参議院議員山本太郎君提出子宮頸がんワクチンに関する質問に対し、別紙答弁書を送付する。



   参議院議員山本太郎君提出子宮頸がんワクチンに関する質問に対する答弁書

一について

 御指摘の国立がん研究センターの統計による子宮頸がんの死亡者及び罹患者のうち、ヒトパピローマウイルス(以下「HPV」という。)十六型及び十八型の感染者数については、調査をしていないため不明であるが、「ヒトパピローマウイルス(HPV)ワクチンに関するファクトシート(平成二十二年七月七日版)」(平成二十二年七月七日厚生科学審議会感染症分科会予防接種部会資料)が引用している様々な報告によると、子宮頸がんの罹患者であってHPVに感染している者に占めるHPV十六型及び十八型の感染者数の割合は、五十パーセントから七十パーセントまでの間にあるとされている。

二について

 御指摘のガーダシルに係る医薬品の製造販売後の調査及び試験の実施の基準に関する省令(平成十六年厚生労働省令第百七十一号)第二条第二項に規定する使用成績調査(以下「使用成績調査」という。)及び同条第四項に規定する製造販売後臨床試験(以下「製造販売後臨床試験」という。)については、製造販売業者から提出された使用成績調査実施計画書及び製造販売後臨床試験実施計画書により、現在行われているものと承知しているが、使用成績調査を実施している具体的な医療機関名については、使用成績調査実施計画書に記載されていないため承知しておらず、製造販売後臨床試験を実施している具体的な医療機関名については、これを公にすることにより法人の権利、競争上の地位その他正当な利益を害するおそれがあることから、お答えすることは差し控えたい。
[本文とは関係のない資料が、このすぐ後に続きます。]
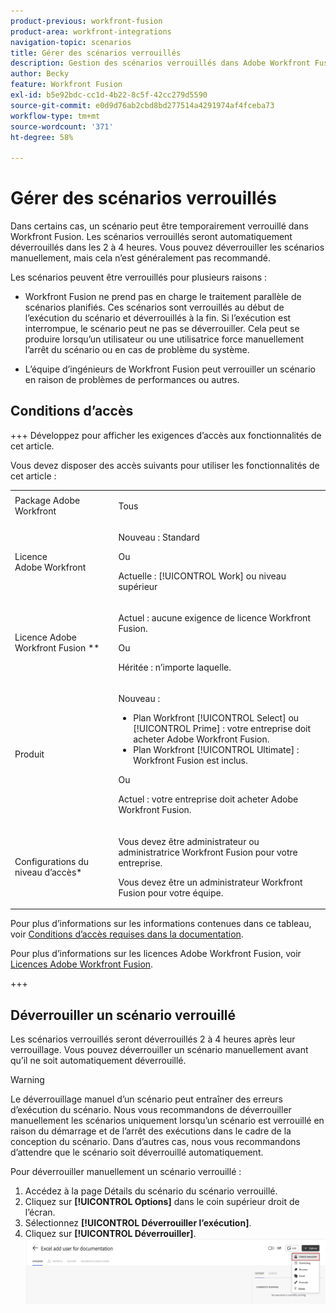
 ```yaml
---
product-previous: workfront-fusion
product-area: workfront-integrations
navigation-topic: scenarios
title: Gérer des scénarios verrouillés
description: Gestion des scénarios verrouillés dans Adobe Workfront Fusion
author: Becky
feature: Workfront Fusion
exl-id: b5e92bdc-cc1d-4b22-8c5f-42cc279d5590
source-git-commit: e0d9d76ab2cbd8bd277514a4291974af4fceba73
workflow-type: tm+mt
source-wordcount: '371'
ht-degree: 58%

---
```


# Gérer des scénarios verrouillés

Dans certains cas, un scénario peut être temporairement verrouillé dans Workfront Fusion. Les scénarios verrouillés seront automatiquement déverrouillés dans les 2 à 4 heures. Vous pouvez déverrouiller les scénarios manuellement, mais cela n’est généralement pas recommandé.

Les scénarios peuvent être verrouillés pour plusieurs raisons :

* Workfront Fusion ne prend pas en charge le traitement parallèle de scénarios planifiés. Ces scénarios sont verrouillés au début de l’exécution du scénario et déverrouillés à la fin. Si l’exécution est interrompue, le scénario peut ne pas se déverrouiller. Cela peut se produire lorsqu’un utilisateur ou une utilisatrice force manuellement l’arrêt du scénario ou en cas de problème du système.

* L’équipe d’ingénieurs de Workfront Fusion peut verrouiller un scénario en raison de problèmes de performances ou autres.

## Conditions d’accès

+++ Développez pour afficher les exigences d’accès aux fonctionnalités de cet article.

Vous devez disposer des accès suivants pour utiliser les fonctionnalités de cet article :

<table style="table-layout:auto">
 <col> 
 <col> 
 <tbody> 
  <tr> 
   <td role="rowheader">Package Adobe Workfront</td> 
   <td> <p>Tous</p> </td> 
  </tr> 
  <tr data-mc-conditions=""> 
   <td role="rowheader">Licence Adobe Workfront</td> 
   <td> <p>Nouveau : Standard</p><p>Ou</p><p>Actuelle : [!UICONTROL Work] ou niveau supérieur</p> </td> 
  </tr> 
  <tr> 
   <td role="rowheader">Licence Adobe Workfront Fusion **</td> 
   <td>
   <p>Actuel : aucune exigence de licence Workfront Fusion.</p>
   <p>Ou</p>
   <p>Héritée : n’importe laquelle. </p>
   </td> 
  </tr> 
  <tr> 
   <td role="rowheader">Produit</td> 
   <td>
   <p>Nouveau :</p> <ul><li>Plan Workfront [!UICONTROL Select] ou [!UICONTROL Prime] : votre entreprise doit acheter Adobe Workfront Fusion.</li><li>Plan Workfront [!UICONTROL Ultimate] : Workfront Fusion est inclus.</li></ul>
   <p>Ou</p>
   <p>Actuel : votre entreprise doit acheter Adobe Workfront Fusion.</p>
   </td> 
  </tr>
  <tr data-mc-conditions=""> 
   <td role="rowheader">Configurations du niveau d’accès*</td> 
   <td> 
     <p>Vous devez être administrateur ou administratrice Workfront Fusion pour votre entreprise.</p>
     <p>Vous devez être un administrateur Workfront Fusion pour votre équipe.</p>
   </td> 
  </tr> 
   </td> 
  </tr> 
 </tbody> 
</table>

Pour plus d’informations sur les informations contenues dans ce tableau, voir [Conditions d’accès requises dans la documentation](/help/workfront-fusion/references/licenses-and-roles/access-level-requirements-in-documentation.md).

Pour plus d’informations sur les licences Adobe Workfront Fusion, voir [Licences Adobe Workfront Fusion](/help/workfront-fusion/set-up-and-manage-workfront-fusion/licensing-operations-overview/license-automation-vs-integration.md).

+++


## Déverrouiller un scénario verrouillé

Les scénarios verrouillés seront déverrouillés 2 à 4 heures après leur verrouillage. Vous pouvez déverrouiller un scénario manuellement avant qu’il ne soit automatiquement déverrouillé.

>[!WARNING]
>
>Le déverrouillage manuel d’un scénario peut entraîner des erreurs d’exécution du scénario. Nous vous recommandons de déverrouiller manuellement les scénarios uniquement lorsqu’un scénario est verrouillé en raison du démarrage et de l’arrêt des exécutions dans le cadre de la conception du scénario. Dans d’autres cas, nous vous recommandons d’attendre que le scénario soit déverrouillé automatiquement.


Pour déverrouiller manuellement un scénario verrouillé :

1. Accédez à la page Détails du scénario du scénario verrouillé.
1. Cliquez sur **[!UICONTROL Options]** dans le coin supérieur droit de l’écran.
1. Sélectionnez **[!UICONTROL Déverrouiller l’exécution]**.
1. Cliquez sur **[!UICONTROL Déverrouiller]**.
   ![Déverrouiller le scénario](assets/unlock-scenario.png)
あわせて、お尋ねの使用成績調査及び製造販売後臨床試験の終了時期については、現時点において確定しているものではないが、ガーダシルを含めた新医薬品の使用成績調査及び製造販売後臨床試験の結果は、原則として、当該医薬品の承認のあった日後八年を経過した日から起算して三月以内の期間に提出される再審査申請書に添付されるものである。
 また、お尋ねの「評価」の意味するところが明らかではないが、一般に、新医薬品の再審査は、医薬品、医療機器等の品質、有効性及び安全性の確保等に関する法律(昭和三十五年法律第百四十五号)第十四条の四の規定により、その使用成績調査、製造販売後臨床試験等の結果に基づき、その品質、有効性及び安全性に関する調査を行った上で、その効能、効果等について確認することにより行うこととされており、これらの調査及び確認については、同法第十四条の五第一項において読み替えて準用する同法第十四条の二第一項の規定に基づき、独立行政法人医薬品医療機器総合機構に行わせることとしている。

三について

 お尋ねの「組換え沈降九価ヒトパピローマウイルス様粒子ワクチン」を含む新医薬品の製造販売の承認に当たっては、申請者から提出を受けた臨床試験の試験成績に関する資料等を基に、品質、有効性及び安全性を確認することとしており、御指摘のガーダシルを含む他の新医薬品の使用成績調査、製造販売後臨床試験等の結果に基づく再審査の終了が承認の条件となるものではない。

四について

 お尋ねの医療機関等の名称については、公にすることにより、法人の権利、競争上の地位その他正当な利益を害するおそれがあることから、お答えすることは差し控えたい。
 また、お尋ねの治験責任医師の氏名については、公にすることにより、特定の個人を識別することができる情報や個人の権利利益を害するおそれがある情報が含まれていることから、お答えすることは差し控えたい。

五について

 御指摘の「面談」において「要請」は行われておらず、また、御指摘の「厚生労働省等の政府機関」に対して「要請」があったとは承知していない。

六について

 環太平洋パートナーシップ協定第九章第B節の規定においては、投資紛争の当事者である締約国の投資家が、当該投資紛争の当事者である他の締約国が同章に規定する義務に違反したことにより、その違反から生ずる損失又は損害を被った場合、当該投資家が締約国の投資家として被った損失又は損害のみを回復することができる旨が定められている。また、同協定第九・十六条においては、同章のいかなる規定も、締約国が自国の領域内の投資活動が環境、健康その他の規制上の目的に配慮した方法で行われることを確保するために適当と認める措置を採用すること等を妨げるものと解釈してはならない旨が定められているほか、同章の複数の規定において、締約国が公共の福祉に係る正当な目的の下で講ずる一定の措置を妨げない旨が定められている。
 これらのことから、我が国が、HPVワクチンとの因果関係を否定できない持続的な疼痛等が当該ワクチン接種後に特異的に見られたことを受け、これらの症状の発生頻度等がより明らかになり、国民に適切な情報提供ができるまでの間、当該ワクチンの定期接種の積極的な勧奨を中止することは、同章に規定されている義務に違反するものではないと考えており、御指摘の本年四月四日の参議院行政監視委員会における澁谷和久内閣官房内閣審議官の答弁は、その旨を述べたものである。